(Beginning of Records for the task)

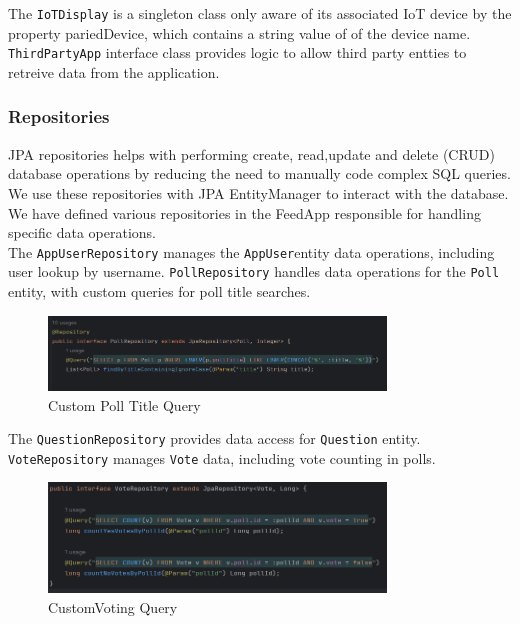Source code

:\noindent The \texttt{IoTDisplay} is a singleton class only aware of its associated IoT device by the property pariedDevice, which contains a string value of of the device name. \\

\noindent \texttt{ThirdPartyApp} interface class provides logic to allow third party entties to retreive data from the application. \\


\subsubsection{Repositories}
JPA repositories helps with performing create, read,update and delete (CRUD) database operations by reducing the need to manually code complex SQL queries.  We use these repositories with JPA EntityManager to interact with the database. We have defined various repositories in the FeedApp responsible for handling specific data operations.\\

\noindent The \texttt{AppUserRepository} manages the \texttt{AppUser}entity data operations, including user lookup by username.
\noindent \texttt{PollRepository} handles data operations for the \texttt{Poll} entity, with custom queries for poll title searches.\\

\begin{figure}[h]
  \centering
  \includegraphics[width=0.80\textwidth]{figs/poll_repository.png}
  \caption{Custom Poll Title Query}
  \label{fig:my_label}
\end{figure}

\noindent The \texttt{QuestionRepository} provides data access for \texttt{Question} entity.
\noindent \texttt {VoteRepository} manages \texttt{Vote} data, including vote counting in polls.

\begin{figure}[h]
  \centering
  \includegraphics[width=0.80\textwidth]{figs/vote_repository.png}
  \caption{CustomVoting Query}
  \label{fig:my_label}
\end{figure}


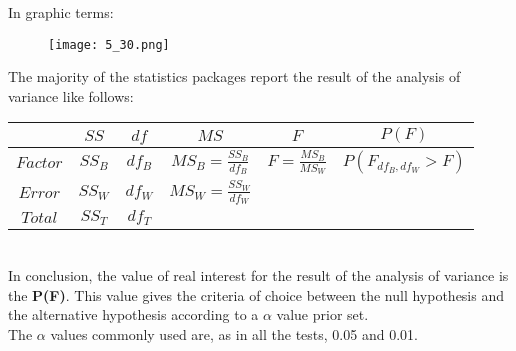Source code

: \begin{frame}
  \vspace*{.25cm}
  In graphic terms:\\
  \vspace*{.25cm}
  \begin{figure}
    \texttt{[image: 5\_30.png]}
  \end{figure}
\end{frame}

\begin{frame}
  \vspace*{.25cm}
  The majority of the statistics packages report the result of the analysis of variance like follows:\\
  \vspace*{.5cm}
  \begin{tabular}{|c|c|c|c|c|c|}
    \hline
    & $SS$  & $df$ & $MS$  & $F$  &  $P(F)$ \\ \hline
    $Factor$  & $SS_B$  & $df_B$  &  $MS_B=\frac{SS_B}{df_B}$ &  $F=\frac{MS_B}{MS_W}$ & $P(F_{df_B,df_W}>F)$\\ \hline
    $Error$  &  $SS_W$ & $df_W$  & $MS_W=\frac{SS_W}{df_W}$  &   &   \\ \hline
    $Total$  & $SS_T$  & $df_T$  &   &   &   \\ \hline
  \end{tabular}\\
  \vspace*{.5cm}
  In conclusion, the value of real interest for the result of the analysis of variance is the \textbf{P(F)}. This value gives the criteria of choice between the null hypothesis and the alternative hypothesis according to a {\boldmath$\alpha$} value prior set.\\
  The {\boldmath$\alpha$} values commonly used are, as in all the tests, 0.05 and 0.01.
\end{frame}


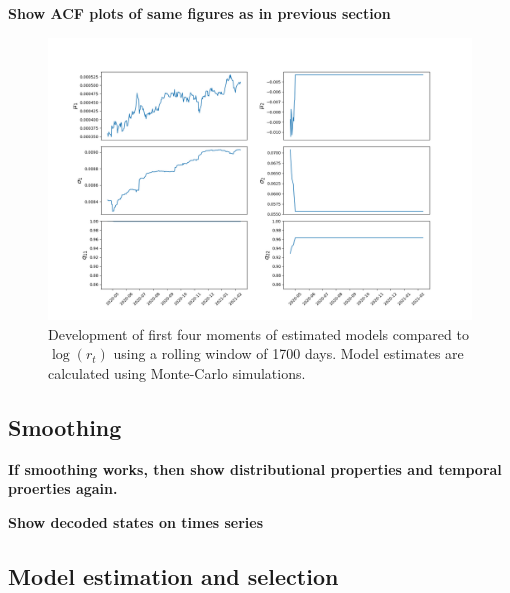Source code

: \textbf{Show ACF plots of same figures as in previous section}

\begin{figure}[H] 
    \centering
    \includegraphics[width=1.0\textwidth]{analysis/stylized_facts/2-state JUMP HMM rolling params.png}
    \caption{Development of first four moments of estimated models compared to $\log(r_t)$ using a rolling window of 1700 days. Model estimates are calculated using Monte-Carlo simulations.}
    \label{fig:stylized_facts_acf_plots} 
\end{figure}

\subsection{Smoothing}

\textbf{If smoothing works, then show distributional properties and temporal proerties again.}

\textbf{Show decoded states on times series}

\subsection{Model estimation and selection}
\label{Subsection: Model estimation and selection}
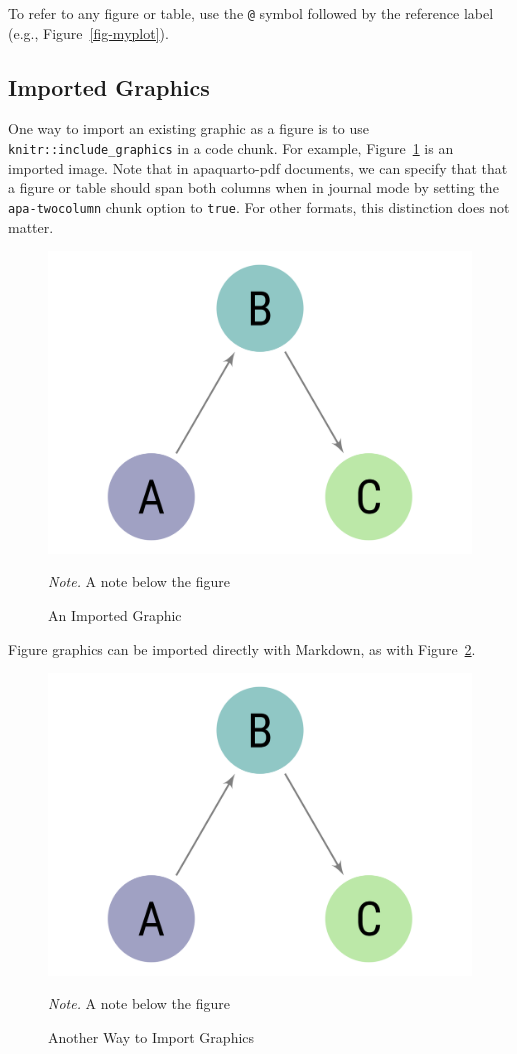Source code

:\documentclass[
  jou,
  floatsintext,
  longtable,
  nolmodern,
  notxfonts,
  notimes,
  colorlinks=true,linkcolor=blue,citecolor=blue,urlcolor=blue]{apa7}
\begin{document}
To refer to any figure or table, use the \texttt{@} symbol followed by
the reference label (e.g., Figure~\ref{fig-myplot}).

\subsection{Imported Graphics}\label{imported-graphics}

One way to import an existing graphic as a figure is to use
\texttt{knitr::include\_graphics} in a code chunk. For example,
Figure~\ref{fig-import1} is an imported image. Note that in
apaquarto-pdf documents, we can specify that that a figure or table
should span both columns when in journal mode by setting the
\texttt{apa-twocolumn} chunk option to \texttt{true}. For other formats,
this distinction does not matter.

\label{cell-fig-import1}
\begin{figure}[H]

{\caption{{An Imported Graphic}{\label{fig-import1}}}}

\includegraphics[width=0.48\linewidth,height=\textheight,keepaspectratio]{sampleimage.png}

{\noindent \emph{Note.} A note below the figure}

\end{figure}

Figure graphics can be imported directly with Markdown, as with
Figure~\ref{fig-import2}.

\begin{figure}[!htbp]

{\caption{{Another Way to Import Graphics}{\label{fig-import2}}}}

\includegraphics[width=0.49\linewidth,height=\textheight,keepaspectratio]{sampleimage.png}

{\noindent \emph{Note.} A note below the figure}

\end{figure}
\end{document}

(End of Records for the task)

What you will do
All records above must be copied exactly, though the pictures they hold are to be left out.

Solved exercise
Source code

:\noindent The \texttt{IoTDisplay} is a singleton class only aware of its associated IoT device by the property pariedDevice, which contains a string value of of the device name. \\

\noindent \texttt{ThirdPartyApp} interface class provides logic to allow third party entties to retreive data from the application. \\


\subsubsection{Repositories}
JPA repositories helps with performing create, read,update and delete (CRUD) database operations by reducing the need to manually code complex SQL queries.  We use these repositories with JPA EntityManager to interact with the database. We have defined various repositories in the FeedApp responsible for handling specific data operations.\\

\noindent The \texttt{AppUserRepository} manages the \texttt{AppUser}entity data operations, including user lookup by username.
\noindent \texttt{PollRepository} handles data operations for the \texttt{Poll} entity, with custom queries for poll title searches.\\

\begin{figure}[h]
  \centering
  \includegraphics[width=0.80\textwidth]{figs/poll_repository.png}
  \caption{Custom Poll Title Query}
  \label{fig:my_label}
\end{figure}

\noindent The \texttt{QuestionRepository} provides data access for \texttt{Question} entity.
\noindent \texttt {VoteRepository} manages \texttt{Vote} data, including vote counting in polls.

\begin{figure}[h]
  \centering
  \includegraphics[width=0.80\textwidth]{figs/vote_repository.png}
  \caption{CustomVoting Query}
  \label{fig:my_label}
\end{figure}


Source code

: \begin{frame}
  \vspace*{.25cm}
  In graphic terms:\\
  \vspace*{.25cm}
  \begin{figure}
    \texttt{[image: 5\_30.png]}
  \end{figure}
\end{frame}

\begin{frame}
  \vspace*{.25cm}
  The majority of the statistics packages report the result of the analysis of variance like follows:\\
  \vspace*{.5cm}
  \begin{tabular}{|c|c|c|c|c|c|}
    \hline
    & $SS$  & $df$ & $MS$  & $F$  &  $P(F)$ \\ \hline
    $Factor$  & $SS_B$  & $df_B$  &  $MS_B=\frac{SS_B}{df_B}$ &  $F=\frac{MS_B}{MS_W}$ & $P(F_{df_B,df_W}>F)$\\ \hline
    $Error$  &  $SS_W$ & $df_W$  & $MS_W=\frac{SS_W}{df_W}$  &   &   \\ \hline
    $Total$  & $SS_T$  & $df_T$  &   &   &   \\ \hline
  \end{tabular}\\
  \vspace*{.5cm}
  In conclusion, the value of real interest for the result of the analysis of variance is the \textbf{P(F)}. This value gives the criteria of choice between the null hypothesis and the alternative hypothesis according to a {\boldmath$\alpha$} value prior set.\\
  The {\boldmath$\alpha$} values commonly used are, as in all the tests, 0.05 and 0.01.
\end{frame}


Source code

: \textbf{Show ACF plots of same figures as in previous section}

\begin{figure}[H] 
    \centering
    \includegraphics[width=1.0\textwidth]{analysis/stylized_facts/2-state JUMP HMM rolling params.png}
    \caption{Development of first four moments of estimated models compared to $\log(r_t)$ using a rolling window of 1700 days. Model estimates are calculated using Monte-Carlo simulations.}
    \label{fig:stylized_facts_acf_plots} 
\end{figure}

\subsection{Smoothing}

\textbf{If smoothing works, then show distributional properties and temporal proerties again.}

\textbf{Show decoded states on times series}

\subsection{Model estimation and selection}
\label{Subsection: Model estimation and selection}
Source code

:\documentclass[
  jou,
  floatsintext,
  longtable,
  nolmodern,
  notxfonts,
  notimes,
  colorlinks=true,linkcolor=blue,citecolor=blue,urlcolor=blue]{apa7}
\begin{document}
To refer to any figure or table, use the \texttt{@} symbol followed by
the reference label (e.g., Figure~\ref{fig-myplot}).

\subsection{Imported Graphics}\label{imported-graphics}

One way to import an existing graphic as a figure is to use
\texttt{knitr::include\_graphics} in a code chunk. For example,
Figure~\ref{fig-import1} is an imported image. Note that in
apaquarto-pdf documents, we can specify that that a figure or table
should span both columns when in journal mode by setting the
\texttt{apa-twocolumn} chunk option to \texttt{true}. For other formats,
this distinction does not matter.

\label{cell-fig-import1}
\begin{figure}[H]

{\caption{{An Imported Graphic}{\label{fig-import1}}}}

\includegraphics[width=0.48\linewidth,height=\textheight,keepaspectratio]{sampleimage.png}

{\noindent \emph{Note.} A note below the figure}

\end{figure}

Figure graphics can be imported directly with Markdown, as with
Figure~\ref{fig-import2}.

\begin{figure}[!htbp]

{\caption{{Another Way to Import Graphics}{\label{fig-import2}}}}

\includegraphics[width=0.49\linewidth,height=\textheight,keepaspectratio]{sampleimage.png}

{\noindent \emph{Note.} A note below the figure}

\end{figure}
\end{document}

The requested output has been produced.